The Soviet Top League, known after 1970 as the Supreme League (Russian: Высшая лига[1]) served as the top division of Soviet Union football from 1936 until 1991.

It was one of the best football leagues in Europe, ranking second among the UEFA members in 1988-1989 seasons. Three of its representatives reached the finals of the European club tournaments on four occasions: FC Dynamo Kiev, FC Dynamo Tbilisi, and FC Dynamo Moscow. According to UEFA the main successor of the league became the Russian Premier League.

Overview[edit]

General outlook[edit]

The most prominent clubs of the league were FC Dynamo Kiev, FC Spartak Moscow, and FC Dynamo Moscow. The most popular clubs besides the above mentioned were PFC CSKA Moscow and FC Dynamo Tbilisi. The first team that won 10 championships was Dynamo Moscow in 1963, followed by Spartak in 1979. Dinamo Tbilisi became famous for finishing third but never winning the title, the first title they won in 1964. Perceived as exclusively Russian by people from other countries, the league was truly multinational with all the republics in the USSR being represented. The Russian representation was almost exclusively from Moscow.
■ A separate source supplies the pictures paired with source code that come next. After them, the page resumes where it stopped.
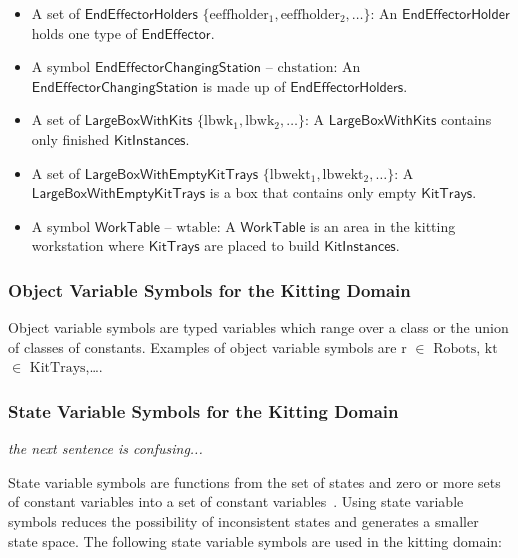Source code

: \documentclass[a4paper, 10pt, conference]{ieeeconf}      %
\begin{document}
\begin{itemize}
\item A set of $\mathsf{EndEffectorHolders}$  $\lbrace\mathrm{eeffholder_1,eeffholder_2,\dots\rbrace}$: An $\mathsf{EndEffectorHolder}$ holds one type of $\mathsf{EndEffector}$.

\item A symbol $\mathsf{EndEffectorChangingStation}$ -- $\mathrm{chstation}$: An $\mathsf{EndEffectorChangingStation}$ is made up of $\mathsf{EndEffectorHolders}$.

\item A set of $\mathsf{LargeBoxWithKits}$ $\lbrace\mathrm{lbwk_1,lbwk_2,\dots\rbrace}$: A $\mathsf{LargeBoxWithKits}$ contains only finished $\mathsf{KitInstances}$.

\item A set of $\mathsf{LargeBoxWithEmptyKitTrays}$ $\lbrace\mathrm{lbwekt_1,lbwekt_2,\dots\rbrace}$: A $\mathsf{LargeBoxWithEmptyKitTrays}$ is a box that contains only empty $\mathsf{KitTrays}$.

\item A symbol $\mathsf{WorkTable}$ -- $\mathrm{wtable}$: A $\mathsf{WorkTable}$ is an area in the kitting workstation where $\mathsf{KitTrays}$ are placed to build $\mathsf{KitInstances}$.
\end{itemize}

\subsubsection{Object Variable Symbols for the Kitting Domain}
Object variable symbols are typed variables which range over a class or the union of classes of constants. Examples of object variable symbols are $\mathrm{r}$ $\in$ $\mathrm{Robots}$, $\mathrm{kt}$ $\in$ $\mathrm{KitTrays}$,\ldots.

\subsubsection{State Variable Symbols for the Kitting Domain}
{\it the next sentence is confusing...}

State variable symbols are functions from the set of states and zero or more sets of constant variables into a set of constant variables~\cite{NAU.2004}. Using state variable symbols reduces the possibility of inconsistent states and generates a smaller state space. The following state variable symbols are used in the kitting domain:
\end{document}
Eleven clubs spent over 30 seasons in the league with just under half (five) of them from Moscow. Dynamo Moscow and Dynamo Kyiv were the only clubs that participated in all seasons of the league. Among other prominent Russian clubs were SKA Rostov/Donu (Army team), Zenit Leningrad (Zenith), and Krylia Sovietov Kuibyshev (Wings of the Soviets). Ukraine was also often represented by Shakhtar Donetsk (Miners) and later by Dnepr Dnepropetrovsk who were strong in the 1980s.

After the league's reorganization number of Ukrainian-based clubs grew and in the last seasons before the breakup of the USSR, Ukraine was often equally represented with the Russian clubs. Among the Soviet sports societies most successful were Dynamo and Army clubs, both of which also were closely associated with state enforcing agencies.

Development[edit]

Over the years the league has changed, however since the 1970s its competition structure has solidified with 16 participants, except from 1979 through 1985 when the number of participants was extended to 18. Because of the dissolution of the Soviet Union the structure of the league has also became unstable as more and more clubs lost interest continuing participation in the league. Attempts to reorganize the league took place, however practically all of them were not successful.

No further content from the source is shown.